▸ **WORK ITEM**: Across the lines of the records below, how many have the string "index" in them? Answer with the number alone.
====== PROVIDED RECORDS
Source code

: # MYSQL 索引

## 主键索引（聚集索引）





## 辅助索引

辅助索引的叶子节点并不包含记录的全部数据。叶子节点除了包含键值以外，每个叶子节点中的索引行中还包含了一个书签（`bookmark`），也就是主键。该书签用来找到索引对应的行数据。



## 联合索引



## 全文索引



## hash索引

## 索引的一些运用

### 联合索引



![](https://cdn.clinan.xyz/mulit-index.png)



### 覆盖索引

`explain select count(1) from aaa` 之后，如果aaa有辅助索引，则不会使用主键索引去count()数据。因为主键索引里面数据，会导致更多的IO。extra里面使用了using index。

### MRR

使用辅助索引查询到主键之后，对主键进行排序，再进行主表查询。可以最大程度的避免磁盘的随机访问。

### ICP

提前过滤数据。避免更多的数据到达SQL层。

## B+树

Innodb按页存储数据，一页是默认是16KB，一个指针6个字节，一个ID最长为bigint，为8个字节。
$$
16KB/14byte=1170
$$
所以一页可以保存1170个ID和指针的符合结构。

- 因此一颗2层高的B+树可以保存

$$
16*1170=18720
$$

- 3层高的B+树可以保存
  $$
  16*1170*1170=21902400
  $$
============
▸ **WRITTEN SOLUTION**: 2